▶ _ASSIGNED TASK_: Each line of the data below that contains "event" must be copied.
[Start of section]
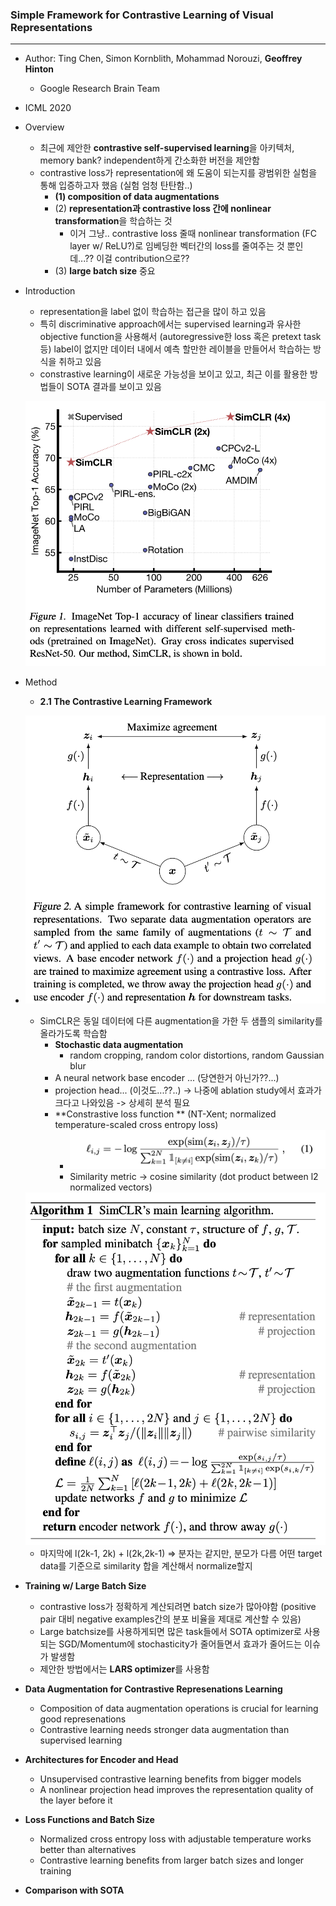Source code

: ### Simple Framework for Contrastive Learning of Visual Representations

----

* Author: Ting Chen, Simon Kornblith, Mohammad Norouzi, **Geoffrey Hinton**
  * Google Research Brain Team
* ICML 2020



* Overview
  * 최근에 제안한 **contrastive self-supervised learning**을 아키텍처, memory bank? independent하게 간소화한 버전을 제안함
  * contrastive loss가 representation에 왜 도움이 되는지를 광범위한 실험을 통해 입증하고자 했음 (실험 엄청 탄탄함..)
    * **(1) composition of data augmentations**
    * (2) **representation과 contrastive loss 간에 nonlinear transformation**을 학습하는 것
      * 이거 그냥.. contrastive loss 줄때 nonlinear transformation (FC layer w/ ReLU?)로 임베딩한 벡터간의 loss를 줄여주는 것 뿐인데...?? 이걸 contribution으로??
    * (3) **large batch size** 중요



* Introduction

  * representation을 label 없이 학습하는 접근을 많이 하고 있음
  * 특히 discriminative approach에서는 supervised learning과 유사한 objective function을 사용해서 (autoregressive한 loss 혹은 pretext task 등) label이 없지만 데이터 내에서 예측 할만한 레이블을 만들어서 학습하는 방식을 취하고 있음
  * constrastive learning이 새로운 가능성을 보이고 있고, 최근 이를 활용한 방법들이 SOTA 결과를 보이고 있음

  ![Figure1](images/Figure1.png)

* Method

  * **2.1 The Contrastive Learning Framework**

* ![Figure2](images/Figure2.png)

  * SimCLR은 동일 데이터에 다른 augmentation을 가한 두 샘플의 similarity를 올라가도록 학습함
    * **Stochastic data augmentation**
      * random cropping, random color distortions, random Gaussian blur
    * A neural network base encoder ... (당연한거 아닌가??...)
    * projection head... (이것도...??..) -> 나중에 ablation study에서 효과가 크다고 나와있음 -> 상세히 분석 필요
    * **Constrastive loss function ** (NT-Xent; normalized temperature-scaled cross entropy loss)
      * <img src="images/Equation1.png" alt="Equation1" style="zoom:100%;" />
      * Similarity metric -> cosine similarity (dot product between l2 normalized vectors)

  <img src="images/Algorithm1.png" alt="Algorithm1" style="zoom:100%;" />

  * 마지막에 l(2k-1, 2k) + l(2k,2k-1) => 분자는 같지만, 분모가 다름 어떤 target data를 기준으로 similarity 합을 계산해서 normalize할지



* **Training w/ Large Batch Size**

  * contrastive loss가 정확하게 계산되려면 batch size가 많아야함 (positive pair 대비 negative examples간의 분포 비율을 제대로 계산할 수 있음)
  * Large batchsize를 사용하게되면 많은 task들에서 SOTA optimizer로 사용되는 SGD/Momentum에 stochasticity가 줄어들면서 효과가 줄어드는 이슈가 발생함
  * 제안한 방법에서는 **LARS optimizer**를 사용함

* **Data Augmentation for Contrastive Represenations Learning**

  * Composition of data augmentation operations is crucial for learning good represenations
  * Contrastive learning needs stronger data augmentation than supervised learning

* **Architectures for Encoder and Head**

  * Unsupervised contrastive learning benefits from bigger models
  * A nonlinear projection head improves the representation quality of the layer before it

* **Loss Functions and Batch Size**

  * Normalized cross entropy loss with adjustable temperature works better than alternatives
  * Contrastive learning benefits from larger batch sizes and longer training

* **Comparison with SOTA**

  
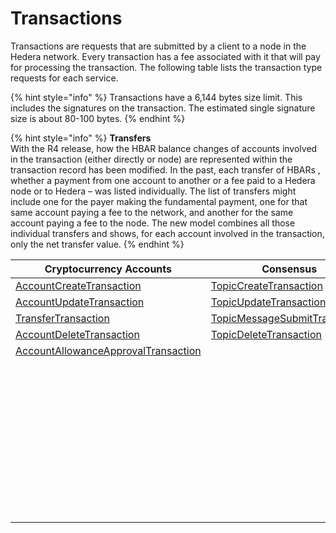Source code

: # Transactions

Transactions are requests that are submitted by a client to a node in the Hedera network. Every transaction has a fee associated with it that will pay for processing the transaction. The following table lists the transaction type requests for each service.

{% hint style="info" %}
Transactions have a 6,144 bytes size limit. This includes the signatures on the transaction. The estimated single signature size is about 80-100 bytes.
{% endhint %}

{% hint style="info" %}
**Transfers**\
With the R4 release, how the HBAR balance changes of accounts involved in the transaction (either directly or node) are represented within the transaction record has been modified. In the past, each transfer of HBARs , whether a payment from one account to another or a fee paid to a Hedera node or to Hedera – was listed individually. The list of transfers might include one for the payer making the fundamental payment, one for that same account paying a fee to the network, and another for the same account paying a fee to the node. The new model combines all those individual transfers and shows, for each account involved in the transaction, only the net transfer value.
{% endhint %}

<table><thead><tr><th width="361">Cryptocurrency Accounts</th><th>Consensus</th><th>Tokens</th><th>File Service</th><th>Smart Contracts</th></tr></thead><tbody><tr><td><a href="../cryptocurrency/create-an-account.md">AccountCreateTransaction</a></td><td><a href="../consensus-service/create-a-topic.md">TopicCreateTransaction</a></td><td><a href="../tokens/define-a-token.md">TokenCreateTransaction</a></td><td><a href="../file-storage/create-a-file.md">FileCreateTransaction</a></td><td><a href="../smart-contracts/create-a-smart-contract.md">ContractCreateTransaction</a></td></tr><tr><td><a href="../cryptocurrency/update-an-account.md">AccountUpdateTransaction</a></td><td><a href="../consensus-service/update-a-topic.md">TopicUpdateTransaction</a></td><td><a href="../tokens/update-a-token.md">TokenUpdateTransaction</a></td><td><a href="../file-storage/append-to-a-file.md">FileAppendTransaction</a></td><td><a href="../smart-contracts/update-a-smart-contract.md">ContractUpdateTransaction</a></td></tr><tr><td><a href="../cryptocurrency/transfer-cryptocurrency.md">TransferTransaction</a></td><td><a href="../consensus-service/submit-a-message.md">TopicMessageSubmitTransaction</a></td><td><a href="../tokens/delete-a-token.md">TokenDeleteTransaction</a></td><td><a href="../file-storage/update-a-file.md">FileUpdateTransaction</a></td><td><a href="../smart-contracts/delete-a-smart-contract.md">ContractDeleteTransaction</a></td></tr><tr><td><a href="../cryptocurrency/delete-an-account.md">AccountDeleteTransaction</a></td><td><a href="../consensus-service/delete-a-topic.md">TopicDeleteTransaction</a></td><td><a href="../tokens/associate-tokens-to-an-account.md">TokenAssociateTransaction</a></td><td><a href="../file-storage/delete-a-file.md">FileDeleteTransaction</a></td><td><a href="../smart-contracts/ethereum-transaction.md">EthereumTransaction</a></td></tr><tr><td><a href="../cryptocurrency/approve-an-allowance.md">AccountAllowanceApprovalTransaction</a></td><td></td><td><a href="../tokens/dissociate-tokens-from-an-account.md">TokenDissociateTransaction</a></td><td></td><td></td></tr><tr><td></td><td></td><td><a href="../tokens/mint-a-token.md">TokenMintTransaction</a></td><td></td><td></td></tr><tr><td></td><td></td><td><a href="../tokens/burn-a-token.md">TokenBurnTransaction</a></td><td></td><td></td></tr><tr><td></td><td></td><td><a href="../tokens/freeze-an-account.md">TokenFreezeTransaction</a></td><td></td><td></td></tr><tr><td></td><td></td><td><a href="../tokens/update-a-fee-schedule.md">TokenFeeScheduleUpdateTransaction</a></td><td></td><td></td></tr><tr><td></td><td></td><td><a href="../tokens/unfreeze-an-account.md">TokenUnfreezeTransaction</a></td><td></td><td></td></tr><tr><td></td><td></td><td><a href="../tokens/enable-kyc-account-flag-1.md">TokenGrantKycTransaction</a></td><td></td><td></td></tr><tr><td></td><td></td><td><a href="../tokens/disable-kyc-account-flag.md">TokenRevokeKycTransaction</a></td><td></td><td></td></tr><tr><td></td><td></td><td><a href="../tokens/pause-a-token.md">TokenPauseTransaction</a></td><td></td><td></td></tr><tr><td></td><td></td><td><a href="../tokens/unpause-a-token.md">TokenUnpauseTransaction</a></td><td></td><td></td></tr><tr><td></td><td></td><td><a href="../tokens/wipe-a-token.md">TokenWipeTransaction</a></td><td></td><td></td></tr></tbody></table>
[End of section]
[Start of section]
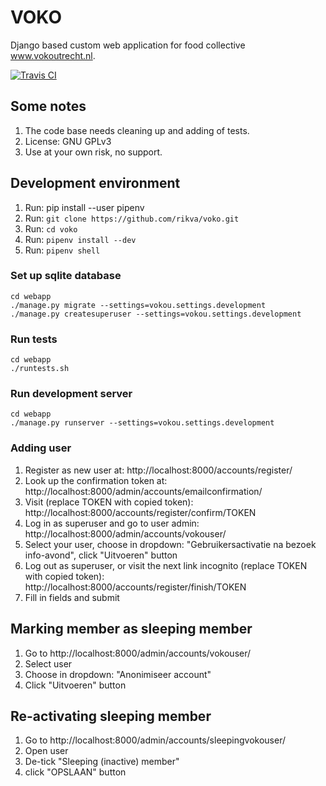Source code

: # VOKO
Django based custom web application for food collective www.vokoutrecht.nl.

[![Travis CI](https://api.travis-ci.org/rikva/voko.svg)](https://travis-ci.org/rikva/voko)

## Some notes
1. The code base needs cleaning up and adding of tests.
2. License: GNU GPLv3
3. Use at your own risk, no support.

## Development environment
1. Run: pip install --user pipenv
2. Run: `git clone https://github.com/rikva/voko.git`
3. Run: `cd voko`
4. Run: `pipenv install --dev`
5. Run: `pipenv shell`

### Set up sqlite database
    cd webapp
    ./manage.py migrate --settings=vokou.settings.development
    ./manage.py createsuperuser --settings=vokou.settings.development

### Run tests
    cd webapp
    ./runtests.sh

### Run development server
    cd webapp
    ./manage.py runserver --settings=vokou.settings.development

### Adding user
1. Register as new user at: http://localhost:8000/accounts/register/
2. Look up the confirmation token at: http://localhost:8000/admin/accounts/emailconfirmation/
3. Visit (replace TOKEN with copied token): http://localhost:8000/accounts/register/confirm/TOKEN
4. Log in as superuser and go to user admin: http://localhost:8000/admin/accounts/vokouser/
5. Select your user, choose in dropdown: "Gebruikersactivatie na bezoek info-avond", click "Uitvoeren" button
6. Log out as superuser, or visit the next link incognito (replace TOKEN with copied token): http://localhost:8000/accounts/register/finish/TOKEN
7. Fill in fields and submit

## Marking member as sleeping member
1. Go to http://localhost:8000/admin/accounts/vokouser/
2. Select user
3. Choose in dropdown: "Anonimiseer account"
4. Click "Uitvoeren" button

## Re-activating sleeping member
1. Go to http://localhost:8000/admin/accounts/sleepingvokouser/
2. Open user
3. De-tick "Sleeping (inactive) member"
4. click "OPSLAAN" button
[End of section]
[Start of section]
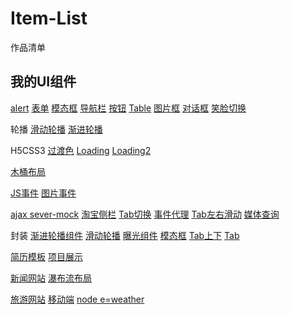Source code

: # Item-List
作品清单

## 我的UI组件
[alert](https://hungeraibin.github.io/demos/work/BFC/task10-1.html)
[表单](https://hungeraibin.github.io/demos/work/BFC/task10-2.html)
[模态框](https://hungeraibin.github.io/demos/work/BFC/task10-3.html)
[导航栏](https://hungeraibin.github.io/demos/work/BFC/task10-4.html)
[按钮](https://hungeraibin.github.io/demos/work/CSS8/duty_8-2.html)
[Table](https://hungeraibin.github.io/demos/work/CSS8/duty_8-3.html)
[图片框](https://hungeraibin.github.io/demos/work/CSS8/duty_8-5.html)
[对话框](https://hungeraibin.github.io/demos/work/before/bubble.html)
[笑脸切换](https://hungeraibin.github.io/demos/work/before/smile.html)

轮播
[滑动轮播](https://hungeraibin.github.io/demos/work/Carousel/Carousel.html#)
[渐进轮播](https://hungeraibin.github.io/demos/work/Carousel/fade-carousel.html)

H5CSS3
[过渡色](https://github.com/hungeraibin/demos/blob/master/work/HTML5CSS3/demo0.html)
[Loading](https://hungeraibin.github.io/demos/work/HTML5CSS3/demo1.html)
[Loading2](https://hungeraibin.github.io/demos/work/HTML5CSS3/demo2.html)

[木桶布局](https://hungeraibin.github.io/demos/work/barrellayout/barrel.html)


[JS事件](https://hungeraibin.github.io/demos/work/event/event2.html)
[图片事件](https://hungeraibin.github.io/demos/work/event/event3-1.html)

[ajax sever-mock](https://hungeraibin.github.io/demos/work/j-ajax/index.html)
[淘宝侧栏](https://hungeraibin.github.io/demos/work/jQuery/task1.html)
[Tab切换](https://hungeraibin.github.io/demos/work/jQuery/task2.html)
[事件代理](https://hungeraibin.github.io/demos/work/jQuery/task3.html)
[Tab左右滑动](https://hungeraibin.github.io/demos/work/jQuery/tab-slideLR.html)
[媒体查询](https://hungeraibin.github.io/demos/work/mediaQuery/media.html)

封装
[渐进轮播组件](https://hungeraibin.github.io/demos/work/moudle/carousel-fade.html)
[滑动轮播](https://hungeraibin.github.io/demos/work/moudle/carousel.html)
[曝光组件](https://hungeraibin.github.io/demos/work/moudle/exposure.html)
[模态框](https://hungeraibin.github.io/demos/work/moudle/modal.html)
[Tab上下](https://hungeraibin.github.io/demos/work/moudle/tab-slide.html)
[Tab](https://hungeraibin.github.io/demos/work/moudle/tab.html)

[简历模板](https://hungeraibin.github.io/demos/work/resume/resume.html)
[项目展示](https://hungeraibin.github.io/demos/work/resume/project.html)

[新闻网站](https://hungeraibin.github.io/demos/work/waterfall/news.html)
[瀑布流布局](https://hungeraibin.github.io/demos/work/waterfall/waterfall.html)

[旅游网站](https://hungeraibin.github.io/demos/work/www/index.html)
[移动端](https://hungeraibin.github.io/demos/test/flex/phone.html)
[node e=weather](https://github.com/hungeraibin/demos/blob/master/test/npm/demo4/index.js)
[End of section]
▶ _RESPONSE TO THE TASK_:
[JS事件](https://hungeraibin.github.io/demos/work/event/event2.html)
[图片事件](https://hungeraibin.github.io/demos/work/event/event3-1.html)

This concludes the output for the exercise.